• **ACTIVITY**
Print every line of the data word for word.

• **PROVIDED RECORDS**
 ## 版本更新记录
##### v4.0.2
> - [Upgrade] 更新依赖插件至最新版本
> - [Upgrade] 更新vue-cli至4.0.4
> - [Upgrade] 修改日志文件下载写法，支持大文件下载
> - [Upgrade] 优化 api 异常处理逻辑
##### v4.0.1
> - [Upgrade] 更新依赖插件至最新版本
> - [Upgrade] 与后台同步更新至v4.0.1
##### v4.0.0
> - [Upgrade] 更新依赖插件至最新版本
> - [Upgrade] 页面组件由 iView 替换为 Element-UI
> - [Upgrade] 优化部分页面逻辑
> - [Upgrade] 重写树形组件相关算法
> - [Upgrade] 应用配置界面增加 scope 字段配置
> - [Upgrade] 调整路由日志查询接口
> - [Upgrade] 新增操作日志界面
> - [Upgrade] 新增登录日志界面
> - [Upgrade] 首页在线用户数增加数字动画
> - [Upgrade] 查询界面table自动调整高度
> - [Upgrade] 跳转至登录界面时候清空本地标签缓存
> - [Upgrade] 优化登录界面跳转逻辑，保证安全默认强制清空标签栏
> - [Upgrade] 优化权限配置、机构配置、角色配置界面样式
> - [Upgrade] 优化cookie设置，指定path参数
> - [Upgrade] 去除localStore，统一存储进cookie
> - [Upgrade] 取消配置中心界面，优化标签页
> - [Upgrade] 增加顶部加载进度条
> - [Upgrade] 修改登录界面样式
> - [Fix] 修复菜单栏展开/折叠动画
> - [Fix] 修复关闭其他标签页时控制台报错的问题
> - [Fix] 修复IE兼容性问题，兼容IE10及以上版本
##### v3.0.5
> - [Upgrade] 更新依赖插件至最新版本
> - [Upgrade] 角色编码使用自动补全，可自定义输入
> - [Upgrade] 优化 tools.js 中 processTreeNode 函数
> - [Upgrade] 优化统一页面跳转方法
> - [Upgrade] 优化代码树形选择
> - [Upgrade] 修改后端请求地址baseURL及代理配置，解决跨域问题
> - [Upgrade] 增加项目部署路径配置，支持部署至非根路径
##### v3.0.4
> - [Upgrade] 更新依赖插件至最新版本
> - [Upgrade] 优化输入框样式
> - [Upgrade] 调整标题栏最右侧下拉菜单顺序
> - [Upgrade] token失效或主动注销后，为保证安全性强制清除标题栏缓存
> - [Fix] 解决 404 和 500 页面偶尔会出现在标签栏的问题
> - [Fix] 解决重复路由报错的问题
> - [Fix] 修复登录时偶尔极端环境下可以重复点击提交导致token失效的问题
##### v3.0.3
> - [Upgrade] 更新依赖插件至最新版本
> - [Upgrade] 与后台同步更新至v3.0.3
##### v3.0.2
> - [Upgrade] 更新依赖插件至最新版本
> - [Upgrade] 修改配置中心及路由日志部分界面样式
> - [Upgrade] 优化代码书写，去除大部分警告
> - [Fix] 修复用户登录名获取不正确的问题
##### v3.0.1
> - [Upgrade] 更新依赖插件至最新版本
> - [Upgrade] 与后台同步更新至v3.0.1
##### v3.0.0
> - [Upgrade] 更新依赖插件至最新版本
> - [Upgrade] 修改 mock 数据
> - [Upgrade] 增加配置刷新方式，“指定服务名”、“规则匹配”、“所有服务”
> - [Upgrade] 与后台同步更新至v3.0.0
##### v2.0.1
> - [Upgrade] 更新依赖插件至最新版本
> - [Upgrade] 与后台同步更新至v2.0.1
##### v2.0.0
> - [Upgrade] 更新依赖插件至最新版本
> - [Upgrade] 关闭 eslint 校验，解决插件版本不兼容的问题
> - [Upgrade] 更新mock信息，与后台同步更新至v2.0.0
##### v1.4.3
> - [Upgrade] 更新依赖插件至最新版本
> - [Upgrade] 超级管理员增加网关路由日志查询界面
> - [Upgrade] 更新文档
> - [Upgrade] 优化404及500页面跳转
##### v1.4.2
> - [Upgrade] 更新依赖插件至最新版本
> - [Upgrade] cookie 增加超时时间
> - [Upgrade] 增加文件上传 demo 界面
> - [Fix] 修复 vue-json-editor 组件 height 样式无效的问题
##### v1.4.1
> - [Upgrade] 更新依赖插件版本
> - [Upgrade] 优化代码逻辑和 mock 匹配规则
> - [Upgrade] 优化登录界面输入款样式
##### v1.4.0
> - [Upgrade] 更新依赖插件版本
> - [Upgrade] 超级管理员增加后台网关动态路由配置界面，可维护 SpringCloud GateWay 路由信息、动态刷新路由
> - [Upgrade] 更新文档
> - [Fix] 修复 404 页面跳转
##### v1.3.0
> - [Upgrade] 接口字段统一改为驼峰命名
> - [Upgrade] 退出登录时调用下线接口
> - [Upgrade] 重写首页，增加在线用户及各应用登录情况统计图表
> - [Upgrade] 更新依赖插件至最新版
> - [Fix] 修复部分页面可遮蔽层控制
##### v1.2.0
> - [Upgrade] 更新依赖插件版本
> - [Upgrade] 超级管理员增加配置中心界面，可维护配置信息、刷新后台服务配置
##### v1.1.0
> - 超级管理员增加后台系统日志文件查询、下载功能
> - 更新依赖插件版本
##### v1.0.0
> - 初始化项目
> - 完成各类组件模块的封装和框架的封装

• **ANSWER FOR THE TASK**
 ## 版本更新记录
##### v4.0.2
> - [Upgrade] 更新依赖插件至最新版本
> - [Upgrade] 更新vue-cli至4.0.4
> - [Upgrade] 修改日志文件下载写法，支持大文件下载
> - [Upgrade] 优化 api 异常处理逻辑
##### v4.0.1
> - [Upgrade] 更新依赖插件至最新版本
> - [Upgrade] 与后台同步更新至v4.0.1
##### v4.0.0
> - [Upgrade] 更新依赖插件至最新版本
> - [Upgrade] 页面组件由 iView 替换为 Element-UI
> - [Upgrade] 优化部分页面逻辑
> - [Upgrade] 重写树形组件相关算法
> - [Upgrade] 应用配置界面增加 scope 字段配置
> - [Upgrade] 调整路由日志查询接口
> - [Upgrade] 新增操作日志界面
> - [Upgrade] 新增登录日志界面
> - [Upgrade] 首页在线用户数增加数字动画
> - [Upgrade] 查询界面table自动调整高度
> - [Upgrade] 跳转至登录界面时候清空本地标签缓存
> - [Upgrade] 优化登录界面跳转逻辑，保证安全默认强制清空标签栏
> - [Upgrade] 优化权限配置、机构配置、角色配置界面样式
> - [Upgrade] 优化cookie设置，指定path参数
> - [Upgrade] 去除localStore，统一存储进cookie
> - [Upgrade] 取消配置中心界面，优化标签页
> - [Upgrade] 增加顶部加载进度条
> - [Upgrade] 修改登录界面样式
> - [Fix] 修复菜单栏展开/折叠动画
> - [Fix] 修复关闭其他标签页时控制台报错的问题
> - [Fix] 修复IE兼容性问题，兼容IE10及以上版本
##### v3.0.5
> - [Upgrade] 更新依赖插件至最新版本
> - [Upgrade] 角色编码使用自动补全，可自定义输入
> - [Upgrade] 优化 tools.js 中 processTreeNode 函数
> - [Upgrade] 优化统一页面跳转方法
> - [Upgrade] 优化代码树形选择
> - [Upgrade] 修改后端请求地址baseURL及代理配置，解决跨域问题
> - [Upgrade] 增加项目部署路径配置，支持部署至非根路径
##### v3.0.4
> - [Upgrade] 更新依赖插件至最新版本
> - [Upgrade] 优化输入框样式
> - [Upgrade] 调整标题栏最右侧下拉菜单顺序
> - [Upgrade] token失效或主动注销后，为保证安全性强制清除标题栏缓存
> - [Fix] 解决 404 和 500 页面偶尔会出现在标签栏的问题
> - [Fix] 解决重复路由报错的问题
> - [Fix] 修复登录时偶尔极端环境下可以重复点击提交导致token失效的问题
##### v3.0.3
> - [Upgrade] 更新依赖插件至最新版本
> - [Upgrade] 与后台同步更新至v3.0.3
##### v3.0.2
> - [Upgrade] 更新依赖插件至最新版本
> - [Upgrade] 修改配置中心及路由日志部分界面样式
> - [Upgrade] 优化代码书写，去除大部分警告
> - [Fix] 修复用户登录名获取不正确的问题
##### v3.0.1
> - [Upgrade] 更新依赖插件至最新版本
> - [Upgrade] 与后台同步更新至v3.0.1
##### v3.0.0
> - [Upgrade] 更新依赖插件至最新版本
> - [Upgrade] 修改 mock 数据
> - [Upgrade] 增加配置刷新方式，“指定服务名”、“规则匹配”、“所有服务”
> - [Upgrade] 与后台同步更新至v3.0.0
##### v2.0.1
> - [Upgrade] 更新依赖插件至最新版本
> - [Upgrade] 与后台同步更新至v2.0.1
##### v2.0.0
> - [Upgrade] 更新依赖插件至最新版本
> - [Upgrade] 关闭 eslint 校验，解决插件版本不兼容的问题
> - [Upgrade] 更新mock信息，与后台同步更新至v2.0.0
##### v1.4.3
> - [Upgrade] 更新依赖插件至最新版本
> - [Upgrade] 超级管理员增加网关路由日志查询界面
> - [Upgrade] 更新文档
> - [Upgrade] 优化404及500页面跳转
##### v1.4.2
> - [Upgrade] 更新依赖插件至最新版本
> - [Upgrade] cookie 增加超时时间
> - [Upgrade] 增加文件上传 demo 界面
> - [Fix] 修复 vue-json-editor 组件 height 样式无效的问题
##### v1.4.1
> - [Upgrade] 更新依赖插件版本
> - [Upgrade] 优化代码逻辑和 mock 匹配规则
> - [Upgrade] 优化登录界面输入款样式
##### v1.4.0
> - [Upgrade] 更新依赖插件版本
> - [Upgrade] 超级管理员增加后台网关动态路由配置界面，可维护 SpringCloud GateWay 路由信息、动态刷新路由
> - [Upgrade] 更新文档
> - [Fix] 修复 404 页面跳转
##### v1.3.0
> - [Upgrade] 接口字段统一改为驼峰命名
> - [Upgrade] 退出登录时调用下线接口
> - [Upgrade] 重写首页，增加在线用户及各应用登录情况统计图表
> - [Upgrade] 更新依赖插件至最新版
> - [Fix] 修复部分页面可遮蔽层控制
##### v1.2.0
> - [Upgrade] 更新依赖插件版本
> - [Upgrade] 超级管理员增加配置中心界面，可维护配置信息、刷新后台服务配置
##### v1.1.0
> - 超级管理员增加后台系统日志文件查询、下载功能
> - 更新依赖插件版本
##### v1.0.0
> - 初始化项目
> - 完成各类组件模块的封装和框架的封装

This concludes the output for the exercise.